- _About this exercise_:
The stretch from the line with "and Stankovski propose" through the line with "et al.\ tune" in the records below: write it out exactly, and nothing else.

- _Records drawn from a dataset_:
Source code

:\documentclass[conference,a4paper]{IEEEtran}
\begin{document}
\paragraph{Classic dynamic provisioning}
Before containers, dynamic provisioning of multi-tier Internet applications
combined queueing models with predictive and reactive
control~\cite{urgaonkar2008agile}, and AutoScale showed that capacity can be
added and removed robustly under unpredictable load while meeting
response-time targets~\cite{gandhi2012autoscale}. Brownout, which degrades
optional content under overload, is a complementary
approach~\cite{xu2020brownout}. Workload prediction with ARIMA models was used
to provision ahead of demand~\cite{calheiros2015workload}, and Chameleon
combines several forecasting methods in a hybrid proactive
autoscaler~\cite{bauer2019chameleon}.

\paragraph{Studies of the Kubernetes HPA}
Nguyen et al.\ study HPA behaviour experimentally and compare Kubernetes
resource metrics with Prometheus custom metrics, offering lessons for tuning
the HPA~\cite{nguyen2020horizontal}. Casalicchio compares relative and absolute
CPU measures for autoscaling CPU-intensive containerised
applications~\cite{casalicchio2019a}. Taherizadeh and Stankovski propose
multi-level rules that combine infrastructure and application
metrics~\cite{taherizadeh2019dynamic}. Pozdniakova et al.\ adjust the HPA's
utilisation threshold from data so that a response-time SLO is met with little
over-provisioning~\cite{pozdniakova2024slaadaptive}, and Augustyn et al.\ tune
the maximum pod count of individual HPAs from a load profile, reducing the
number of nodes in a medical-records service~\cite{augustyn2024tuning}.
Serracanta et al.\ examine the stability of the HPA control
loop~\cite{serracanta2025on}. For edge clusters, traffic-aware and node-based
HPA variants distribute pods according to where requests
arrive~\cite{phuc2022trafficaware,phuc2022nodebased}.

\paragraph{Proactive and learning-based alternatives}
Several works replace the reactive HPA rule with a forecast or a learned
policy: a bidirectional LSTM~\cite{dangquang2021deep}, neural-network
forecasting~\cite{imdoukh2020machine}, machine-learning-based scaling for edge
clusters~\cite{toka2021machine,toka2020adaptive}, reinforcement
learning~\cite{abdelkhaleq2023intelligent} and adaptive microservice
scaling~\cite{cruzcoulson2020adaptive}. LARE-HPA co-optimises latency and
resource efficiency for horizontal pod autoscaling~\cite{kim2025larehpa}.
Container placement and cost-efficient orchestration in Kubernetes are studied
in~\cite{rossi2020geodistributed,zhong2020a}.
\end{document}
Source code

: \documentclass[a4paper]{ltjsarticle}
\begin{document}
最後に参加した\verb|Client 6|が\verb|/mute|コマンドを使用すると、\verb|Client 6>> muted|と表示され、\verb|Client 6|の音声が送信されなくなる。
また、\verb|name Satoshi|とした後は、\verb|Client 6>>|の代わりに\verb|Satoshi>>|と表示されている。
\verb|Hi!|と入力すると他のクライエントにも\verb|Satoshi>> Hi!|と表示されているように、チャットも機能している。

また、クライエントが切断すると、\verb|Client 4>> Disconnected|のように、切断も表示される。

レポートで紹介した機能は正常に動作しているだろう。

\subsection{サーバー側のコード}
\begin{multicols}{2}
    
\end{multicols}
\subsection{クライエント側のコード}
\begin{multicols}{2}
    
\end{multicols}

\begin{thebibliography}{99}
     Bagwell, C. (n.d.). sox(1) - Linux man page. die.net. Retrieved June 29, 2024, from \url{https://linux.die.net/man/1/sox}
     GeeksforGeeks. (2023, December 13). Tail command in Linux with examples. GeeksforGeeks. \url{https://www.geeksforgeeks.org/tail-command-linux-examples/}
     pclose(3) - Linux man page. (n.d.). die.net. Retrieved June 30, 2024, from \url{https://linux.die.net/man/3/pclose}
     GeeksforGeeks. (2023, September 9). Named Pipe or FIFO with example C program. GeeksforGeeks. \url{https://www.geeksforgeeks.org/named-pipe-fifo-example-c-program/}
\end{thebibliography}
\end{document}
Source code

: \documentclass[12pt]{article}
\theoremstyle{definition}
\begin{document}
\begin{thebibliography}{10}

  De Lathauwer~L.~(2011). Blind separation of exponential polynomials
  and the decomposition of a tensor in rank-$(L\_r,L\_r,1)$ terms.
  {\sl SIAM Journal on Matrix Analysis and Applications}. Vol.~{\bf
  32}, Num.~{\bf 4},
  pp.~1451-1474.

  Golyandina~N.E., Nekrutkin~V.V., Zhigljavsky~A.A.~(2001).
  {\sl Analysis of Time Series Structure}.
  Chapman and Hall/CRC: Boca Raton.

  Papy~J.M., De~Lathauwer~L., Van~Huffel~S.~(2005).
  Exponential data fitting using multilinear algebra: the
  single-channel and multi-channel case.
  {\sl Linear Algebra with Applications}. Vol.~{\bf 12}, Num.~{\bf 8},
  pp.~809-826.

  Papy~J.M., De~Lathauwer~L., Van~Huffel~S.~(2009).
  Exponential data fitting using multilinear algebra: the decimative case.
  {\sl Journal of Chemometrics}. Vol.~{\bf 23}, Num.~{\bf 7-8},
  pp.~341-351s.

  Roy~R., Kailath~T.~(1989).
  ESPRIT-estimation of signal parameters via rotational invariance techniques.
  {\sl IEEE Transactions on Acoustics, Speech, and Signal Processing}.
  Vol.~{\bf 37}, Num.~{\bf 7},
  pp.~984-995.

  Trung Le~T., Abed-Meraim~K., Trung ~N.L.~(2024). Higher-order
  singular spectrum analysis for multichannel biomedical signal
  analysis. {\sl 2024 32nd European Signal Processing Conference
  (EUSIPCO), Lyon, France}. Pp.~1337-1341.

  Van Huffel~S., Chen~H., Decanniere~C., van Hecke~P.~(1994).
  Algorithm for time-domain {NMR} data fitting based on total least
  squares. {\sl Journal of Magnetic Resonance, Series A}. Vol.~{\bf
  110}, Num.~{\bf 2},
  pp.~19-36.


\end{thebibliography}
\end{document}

- _Task answer_:
applications~\cite{casalicchio2019a}. Taherizadeh and Stankovski propose
multi-level rules that combine infrastructure and application
metrics~\cite{taherizadeh2019dynamic}. Pozdniakova et al.\ adjust the HPA's
utilisation threshold from data so that a response-time SLO is met with little
over-provisioning~\cite{pozdniakova2024slaadaptive}, and Augustyn et al.\ tune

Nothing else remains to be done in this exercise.